Ora, è anche verosimile che il crowdfunding possa segnare un’epoca nuova per l’(auto)editoria indipendente, ma con quali conseguenze sullo statuto dello scrittore e del lettore, o più in generale sulle condizioni dello scrivere e del leggere? Vorrei soffermarmi per una volta non sui benefici ma sui rischi.
Leopardi fotografa con limpida esattezza il luogo, il tempo e la relazione in cui si collocherà strutturalmente il crowdfunding del libro: prima che l’autore scriva, e in una configurazione di rapporti, basati sulla reciproca conoscenza, tale da essere determinante riguardo alla possibilità o all’impossibilità di scrittura e lettura. L’elemento “crowd”, cioè “folla”, “massa”, nel crowdfunding è ingannevole. A dispetto di un’indefinitezza ben maggiore (e insidiosamente dispregiativa) rispetto al “pubblico”, e di un anonimato che in fin dei conti si risolve nel gruzzolo raccolto a fine campagna, quel che conta nel crowdfunding è che ci si conosca. L’autore viene direttamente a conoscenza dei suoi mecenati nonché futuri lettori, perfino promette di incontrare i più munifici, ai quali concede il privilegio di sedere al tavolo della mondanità in occasione di presentazioni, pranzi di gala e simili. A molti affida addirittura le chiavi del retrobottega, elargendo rivelazioni e anticipazioni sui progressi del lavoro creativo, sulle sudate carte. Di rimando, si impegna a concedersi appieno come personaggio pubblico. È una pubblicità reciproca. Le modalità sono le stesse dello star-system editoriale, ma la dimensione è domestica, di modo che si canalizza il voyeurismo e forse anche lo stalking in un pratico sistema che funziona per quote di sottoscrizione e benefit.

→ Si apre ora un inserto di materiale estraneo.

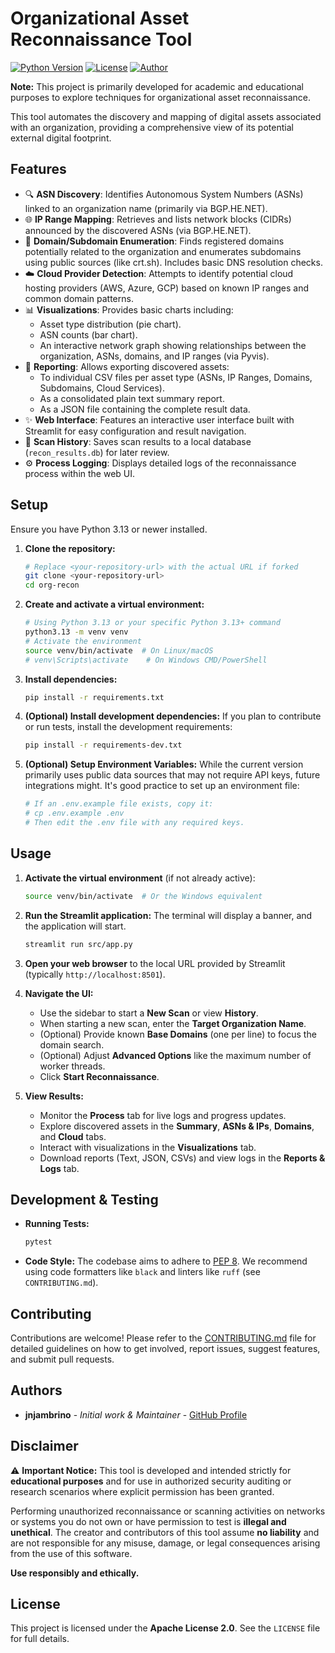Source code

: # Organizational Asset Reconnaissance Tool

[![Python Version](https://img.shields.io/badge/python-3.13+-blue.svg)](https://www.python.org/)
[![License](https://img.shields.io/badge/License-Apache%202.0-blue.svg)](https://opensource.org/licenses/Apache-2.0)
[![Author](https://img.shields.io/badge/Author-jnjambrino-brightgreen.svg)](https://github.com/jnjambrino)

**Note:** This project is primarily developed for academic and educational purposes to explore techniques for organizational asset reconnaissance.

This tool automates the discovery and mapping of digital assets associated with an organization, providing a comprehensive view of its potential external digital footprint.

## Features

*   🔍 **ASN Discovery**: Identifies Autonomous System Numbers (ASNs) linked to an organization name (primarily via BGP.HE.NET).
*   🌐 **IP Range Mapping**: Retrieves and lists network blocks (CIDRs) announced by the discovered ASNs (via BGP.HE.NET).
*   🔗 **Domain/Subdomain Enumeration**: Finds registered domains potentially related to the organization and enumerates subdomains using public sources (like crt.sh). Includes basic DNS resolution checks.
*   ☁️ **Cloud Provider Detection**: Attempts to identify potential cloud hosting providers (AWS, Azure, GCP) based on known IP ranges and common domain patterns.
*   📊 **Visualizations**: Provides basic charts including:
    *   Asset type distribution (pie chart).
    *   ASN counts (bar chart).
    *   An interactive network graph showing relationships between the organization, ASNs, domains, and IP ranges (via Pyvis).
*   📄 **Reporting**: Allows exporting discovered assets:
    *   To individual CSV files per asset type (ASNs, IP Ranges, Domains, Subdomains, Cloud Services).
    *   As a consolidated plain text summary report.
    *   As a JSON file containing the complete result data.
*   ✨ **Web Interface**: Features an interactive user interface built with Streamlit for easy configuration and result navigation.
*   💾 **Scan History**: Saves scan results to a local database (`recon_results.db`) for later review.
*   ⚙️ **Process Logging**: Displays detailed logs of the reconnaissance process within the web UI.

## Setup

Ensure you have Python 3.13 or newer installed.

1.  **Clone the repository:**
    ```bash
    # Replace <your-repository-url> with the actual URL if forked
    git clone <your-repository-url>
    cd org-recon
    ```

2.  **Create and activate a virtual environment:**
    ```bash
    # Using Python 3.13 or your specific Python 3.13+ command
    python3.13 -m venv venv
    # Activate the environment
    source venv/bin/activate  # On Linux/macOS
    # venv\Scripts\activate    # On Windows CMD/PowerShell
    ```

3.  **Install dependencies:**
    ```bash
    pip install -r requirements.txt
    ```

4.  **(Optional) Install development dependencies:**
    If you plan to contribute or run tests, install the development requirements:
    ```bash
    pip install -r requirements-dev.txt
    ```

5.  **(Optional) Setup Environment Variables:**
    While the current version primarily uses public data sources that may not require API keys, future integrations might. It's good practice to set up an environment file:
    ```bash
    # If an .env.example file exists, copy it:
    # cp .env.example .env
    # Then edit the .env file with any required keys.
    ```

## Usage

1.  **Activate the virtual environment** (if not already active):
    ```bash
    source venv/bin/activate  # Or the Windows equivalent
    ```

2.  **Run the Streamlit application:**
    The terminal will display a banner, and the application will start.
    ```bash
    streamlit run src/app.py
    ```

3.  **Open your web browser** to the local URL provided by Streamlit (typically `http://localhost:8501`).

4.  **Navigate the UI:**
    *   Use the sidebar to start a **New Scan** or view **History**.
    *   When starting a new scan, enter the **Target Organization Name**.
    *   (Optional) Provide known **Base Domains** (one per line) to focus the domain search.
    *   (Optional) Adjust **Advanced Options** like the maximum number of worker threads.
    *   Click **Start Reconnaissance**.

5.  **View Results:**
    *   Monitor the **Process** tab for live logs and progress updates.
    *   Explore discovered assets in the **Summary**, **ASNs & IPs**, **Domains**, and **Cloud** tabs.
    *   Interact with visualizations in the **Visualizations** tab.
    *   Download reports (Text, JSON, CSVs) and view logs in the **Reports & Logs** tab.

## Development & Testing

*   **Running Tests:**
    ```bash
    pytest
    ```
*   **Code Style:** The codebase aims to adhere to [PEP 8](https://www.python.org/dev/peps/pep-0008/). We recommend using code formatters like `black` and linters like `ruff` (see `CONTRIBUTING.md`).

## Contributing

Contributions are welcome! Please refer to the [CONTRIBUTING.md](CONTRIBUTING.md) file for detailed guidelines on how to get involved, report issues, suggest features, and submit pull requests.

## Authors

*   **jnjambrino** - *Initial work & Maintainer* - [GitHub Profile](https://github.com/jnjambrino)

## Disclaimer

⚠️ **Important Notice:** This tool is developed and intended strictly for **educational purposes** and for use in authorized security auditing or research scenarios where explicit permission has been granted. 

Performing unauthorized reconnaissance or scanning activities on networks or systems you do not own or have permission to test is **illegal and unethical**. The creator and contributors of this tool assume **no liability** and are not responsible for any misuse, damage, or legal consequences arising from the use of this software. 

**Use responsibly and ethically.**

## License

This project is licensed under the **Apache License 2.0**. See the `LICENSE` file for full details.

Intendiamoci, nel nostro mondo di cultura e autorialità diffuse e di intelligenza collettiva, la posizione di Leopardi è datata per tante buone ragioni. Non c’è diritto di cittadinanza, oggi, per l’autore altero, convinto della propria superiorità sapienziale e in ultima analisi morale rispetto a ciascuno dei suoi singoli lettori, considerato come persona. Ma, e qui sta il problema, nell’orizzonte di senso del crowdfunding non c’è neppure spazio per l’autore schivo, o anche semplicemente per quello concentrato sulla propria opera di scrittura e poco incline, avvezzo, pronto o portato alla comunicazione preventiva dei suoi esiti. E siamo proprio sicuri, allora, di voler ricondurre la scrittura narrativa e la letteratura all'idea guida – e al conseguente modello di sostenibilità – che tutto nella vita debba conformarsi a un progetto ben congegnato ed efficacemente comunicato? In questo, il funzionamento del crowdfunding editoriale non si distingue da quello di qualunque altro fundraising, e rientra senza scosse nel paradigma (auto)imprenditoriale a cui il neocapitalismo riduce ogni aspetto della vita. Pensiamo alla littérature grise: qualunque ricercatore oggi deve fare in modo, se vuole attrarre finanziamenti istituzionali, che il suo progetto di ricerca segua una qualche necessità sociale corrispondente a una griglia predefinita, secondo un disegno burocraticamente pianificato, con il noto tragico risultato che è diventato proibitivo ottenere fondi per la ricerca di base, l’unica a poter davvero promettere l'invenzione dell’inatteso, l’innovazione.
Di qui il dubbio: è desiderabile uno spazio letterario nel quale manca la scoperta, dove tutto è esposto? Più esattamente, in cui tutto è oggetto di pubblicità prima ancora di diventare disponibile sul mercato? Dove cioè la pubblicità è non solo determinante rispetto alla pubblicazione, ma addirittura preminente, e le si sostituisce come vera e più autentica forma dell'essere pubblico dell'opera?